So cruel. [See stargate76]

"Anything would help, Sir! – Anything at all."

—Who knows?

—I'm sorry about that.

"Geek!"

—Who knows?

—I don't care what you say.

"You're not geek?"

—Who knows?

—I'm sure a lot of people are complaining.

"In hindsight, would you do anything differently?"

—Who knows?

—If there's anything to pinch ... You can't be careful and be fast.

[Someone humming, whistling, crumpling bags, slamming doors, and carrying on while you're concentrating on your work]

—Ever hopeful.

—You can't play The Star Spangled Banner without the white keys and the darkies!

"That's something we have in common – Our sisters are our muses."

—Who knows?

—You have to stand up to temptations.

"What are your greatest achievements?"

—Who knows?

What about you? ... The traits that correlate most powerfully with success are "attention to detail, persistence, efficiency, analytic thoroughness and the ability to work long hours." (–David Brooks, "In Praise of Dullness," The New York Times, 19-May-2009)

"Boomers Hit Another Milestone Of Self-Absorption: Turning 65 ... They are living longer, working longer and, researchers say, nursing some disappointment about how their lives have turned out. The self-aware, or self-absorbed, feel less self-fulfilled, and thus are racked with self-pity." (–Dan Barry, The New York Times, January 1, 2011)

—Ever hopeful.

—Corporations serve their purpose – There are certain people you wouldn't want to see dancing on the street ... Act your age, not your shoe size ... "Say It Loud! I'm Black and I'm Proud!" ... How self-absorbed of us!

"I'm like a snake that's shed its skin."

—Ever hopeful.

—If it isn't one thing, it's another.

[Bully in the Hallway]

—By moonlight.

—There's a reason for it ... Don't go there!

[Someone having psychological issues, trying to provoke you or start something]

—By moonlight.

Little ghosts.

"He's a geek!" [Geek - noun - 1. an odd or ridiculous person. 2. a carnival performer whose show consists of bizarre acts, such as biting the head off a live chicken. From Middle Low German, geck, fool.]

—Ever hopeful.

—It's not what they say ... They're just egging on your Id, or egging on your Superego. You tell your Id, "You're not going to do that – You're not that stupid." You tell your Superego, "Don't tell me what to do, you stupid asshole!"

[Your head's shoved into a wall locker]

—By moonlight.

Real sharp! ... It's bigger than both of us! ... You mistake kindness for weakness ... Just because I'm nice to you doesn't mean I'll let you push me around.

"You're worthless."

—Ever hopeful.

—They say a person is as big as what makes them angry ... Hey, if you were Jesus, you'd be shit on two sticks! ... if shit was electricity, you'd be a powerhouse!

"Go hang yourself."

—I wouldn't.

I'm going postal! ... No, I'm not going to swing from a tree painted blue too much, and I'm not going to be a slave working for someone else ... I'm just going to do what I'm doing ... Don't tell me what to do – Stop trying to scare me!

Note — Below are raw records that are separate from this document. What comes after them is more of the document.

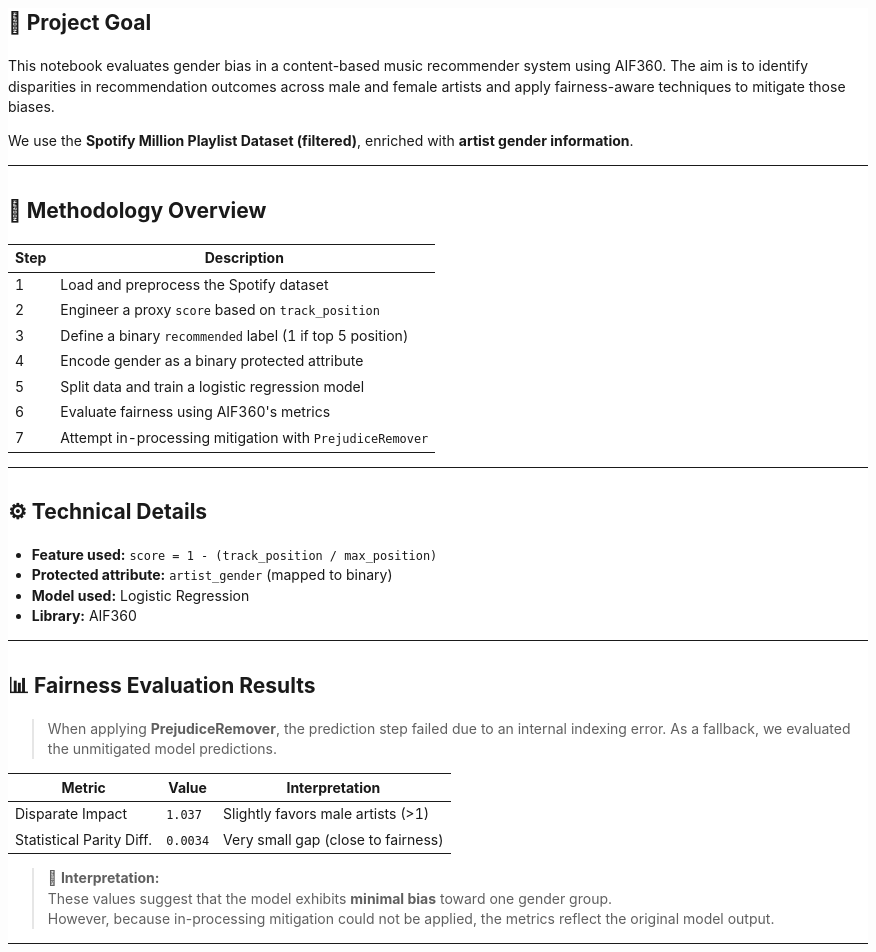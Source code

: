 ## 📌 Project Goal

This notebook evaluates gender bias in a content-based music recommender system using AIF360.
The aim is to identify disparities in recommendation outcomes across male and female artists and
apply fairness-aware techniques to mitigate those biases.

We use the **Spotify Million Playlist Dataset (filtered)**, enriched with **artist gender information**.

---

## 🧠 Methodology Overview

| Step | Description |
|------|-------------|
| 1    | Load and preprocess the Spotify dataset |
| 2    | Engineer a proxy `score` based on `track_position` |
| 3    | Define a binary `recommended` label (1 if top 5 position) |
| 4    | Encode gender as a binary protected attribute |
| 5    | Split data and train a logistic regression model |
| 6    | Evaluate fairness using AIF360's metrics |
| 7    | Attempt in-processing mitigation with `PrejudiceRemover` |

---

## ⚙️ Technical Details

- **Feature used:** `score = 1 - (track_position / max_position)`
- **Protected attribute:** `artist_gender` (mapped to binary)
- **Model used:** Logistic Regression
- **Library:** AIF360

---

## 📊 Fairness Evaluation Results

> When applying **PrejudiceRemover**, the prediction step failed due to an internal indexing error.
> As a fallback, we evaluated the unmitigated model predictions.

| Metric                      | Value          | Interpretation                          |
|----------------------------|----------------|------------------------------------------|
| Disparate Impact           | `1.037`        | Slightly favors male artists (>1)       |
| Statistical Parity Diff.   | `0.0034`       | Very small gap (close to fairness)      |

> 💬 **Interpretation:**  
> These values suggest that the model exhibits **minimal bias** toward one gender group.  
> However, because in-processing mitigation could not be applied, the metrics reflect the original model output.

---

"Kids will be kids; boys will be boys; they're just cruel at this age."

—Who knows?

—Stay calm and collect ... There's all levels of intelligence and ability ... Breathe in without breathing out when you're around people ... You stop it before it starts (Holding your breath).... It doesn't matter who they are ... Just deal with your Id, and deal with your Superego.

"I feel kind of nervous going to school 'cause ... I like learning, but I have trouble making friends."

—Ever hopeful.

—Sometimes to be kind you have to be forceful – not often, and not for nothing ... Do it yesterday! ... Not often, but do it every once in a while.

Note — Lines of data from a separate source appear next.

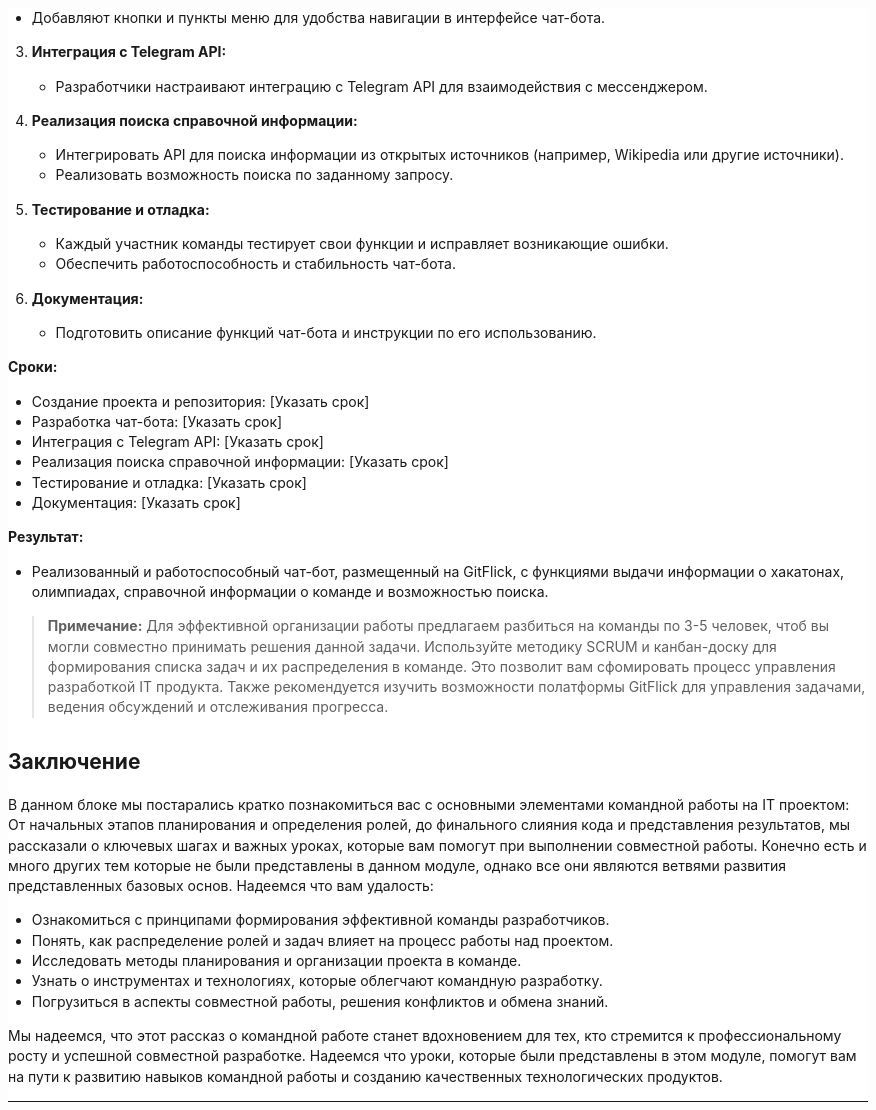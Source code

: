    - Добавляют кнопки и пункты меню для удобства навигации в интерфейсе чат-бота.

3. **Интеграция с Telegram API:**
   - Разработчики настраивают интеграцию с Telegram API для взаимодействия с мессенджером.

4. **Реализация поиска справочной информации:**
   - Интегрировать API для поиска информации из открытых источников (например, Wikipedia или другие источники).
   - Реализовать возможность поиска по заданному запросу.

5. **Тестирование и отладка:**
   - Каждый участник команды тестирует свои функции и исправляет возникающие ошибки.
   - Обеспечить работоспособность и стабильность чат-бота.

6. **Документация:**
   - Подготовить описание функций чат-бота и инструкции по его использованию.

**Сроки:**
- Создание проекта и репозитория: [Указать срок]
- Разработка чат-бота: [Указать срок]
- Интеграция с Telegram API: [Указать срок]
- Реализация поиска справочной информации: [Указать срок]
- Тестирование и отладка: [Указать срок]
- Документация: [Указать срок]

**Результат:**
- Реализованный и работоспособный чат-бот, размещенный на GitFlick, с функциями выдачи информации о хакатонах, олимпиадах, справочной информации о команде и возможностью поиска.

> **Примечание:** Для эффективной организации работы предлагаем разбиться на команды по 3-5 человек, чтоб вы могли совместно принимать решения данной задачи. Используйте методику SСRUM и канбан-доску для формирования списка задач и их распределения в команде. Это позволит вам сфомировать процесс управления разработкой IT продукта. Также рекомендуется изучить возможности полатформы GitFlick для управления задачами, ведения обсуждений и отслеживания прогресса.

## Заключение

В данном блоке мы постарались кратко познакомиться вас с основными элементами командной работы на IT проектом: От начальных этапов планирования и определения ролей, до финального слияния кода и представления результатов, мы рассказали о ключевых шагах и важных уроках, которые вам помогут при выполнении совместной работы. Конечно есть и много других тем которые не были представлены в данном модуле, однако все они являются ветвями развития представленных базовых основ. Надеемся что вам удалость:

- Ознакомиться с принципами формирования эффективной команды разработчиков.
- Понять, как распределение ролей и задач влияет на процесс работы над проектом.
- Исследовать методы планирования и организации проекта в команде.
- Узнать о инструментах и технологиях, которые облегчают командную разработку.
- Погрузиться в аспекты совместной работы, решения конфликтов и обмена знаний.

Мы надеемся, что этот рассказ о командной работе станет вдохновением для тех, кто стремится к профессиональному росту и успешной совместной разработке. Надеемся что уроки, которые были представлены в этом модуле, помогут вам на пути к развитию навыков командной работы и созданию качественных технологических продуктов.


---
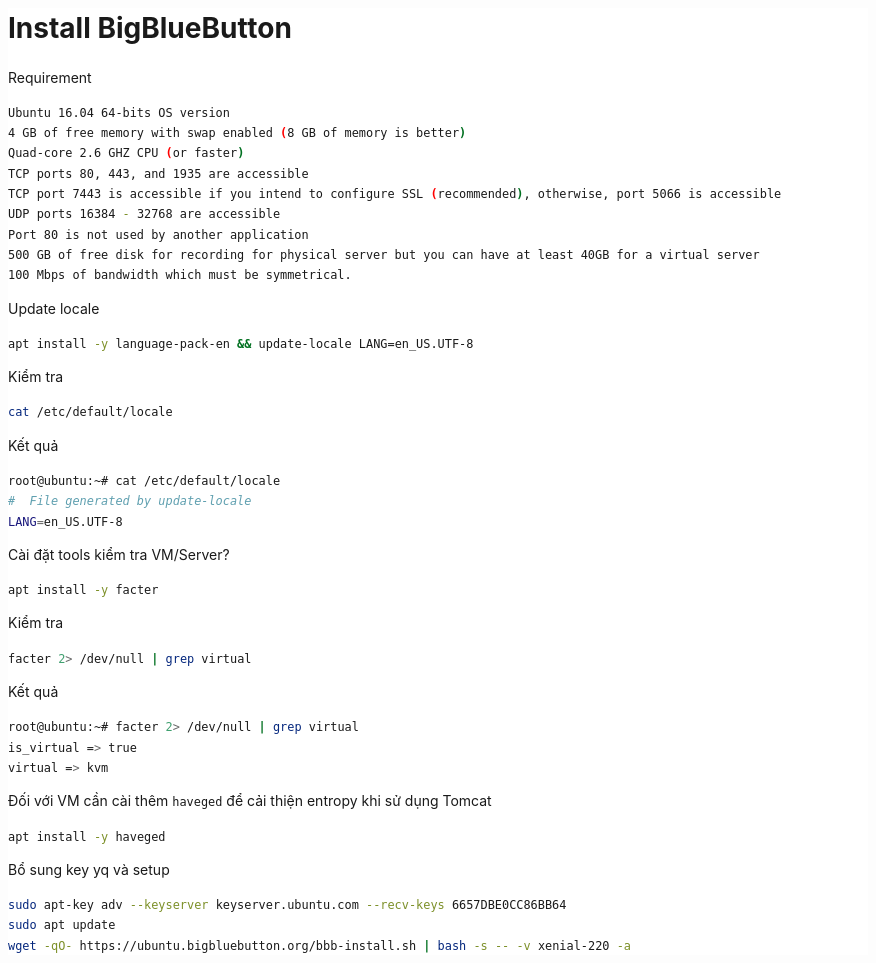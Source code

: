 # Install BigBlueButton 
Requirement 
```sh 
Ubuntu 16.04 64-bits OS version
4 GB of free memory with swap enabled (8 GB of memory is better)
Quad-core 2.6 GHZ CPU (or faster)
TCP ports 80, 443, and 1935 are accessible
TCP port 7443 is accessible if you intend to configure SSL (recommended), otherwise, port 5066 is accessible
UDP ports 16384 - 32768 are accessible
Port 80 is not used by another application
500 GB of free disk for recording for physical server but you can have at least 40GB for a virtual server
100 Mbps of bandwidth which must be symmetrical.
```

Update locale 
```sh 
apt install -y language-pack-en && update-locale LANG=en_US.UTF-8
```

Kiểm tra 
```sh 
cat /etc/default/locale
```

Kết quả 
```sh 
root@ubuntu:~# cat /etc/default/locale
#  File generated by update-locale
LANG=en_US.UTF-8
```

Cài đặt tools kiểm tra VM/Server?
```sh 
apt install -y facter
```

Kiểm tra 
```sh 
facter 2> /dev/null | grep virtual
```

Kết quả 
```sh 
root@ubuntu:~# facter 2> /dev/null | grep virtual
is_virtual => true
virtual => kvm
```

Đối với VM cần cài thêm `haveged` để cải thiện entropy khi sử dụng Tomcat 
```sh 
apt install -y haveged
```

Bổ sung key yq và setup 
```sh 
sudo apt-key adv --keyserver keyserver.ubuntu.com --recv-keys 6657DBE0CC86BB64
sudo apt update
wget -qO- https://ubuntu.bigbluebutton.org/bbb-install.sh | bash -s -- -v xenial-220 -a
```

"They push me, strangle me, take things from me, sit on me."

—By moonlight.

—That's what they call the liberty of the slum – They'll try anything.

"Hey, fuck you! Do you think I'm going to wait all day for you to take your turn?" [An SUV driver attacking your son, who's just learning how to drive]

—By moonlight.

—Say, "I do not have a mother. I do not have a father. I am surrounded by assassins!" [Jimmy Durante voice]

"Don't go ahead of me! Wait for me! Wait for me!" [From a furious person in a wheelchair, to the restaurant host, who's slowly leading the way to tables out on the patio]

—I wouldn't.

Oh, dear!

"Sometimes we need that – You better learn how to deal with people instead of sitting behind a desk!"

—Ever hopeful.

—I'm busy! I'm creating The Hulk!

"You're the most helpless person in the world!"

—Ever hopeful.

Slowly.

"Hey, chin up!"

—Ever hopeful.

—I ask you!

"I light my face so people can't see my double chin."

—Who knows?

—Just because you think something, doesn't mean anyone else thinks it.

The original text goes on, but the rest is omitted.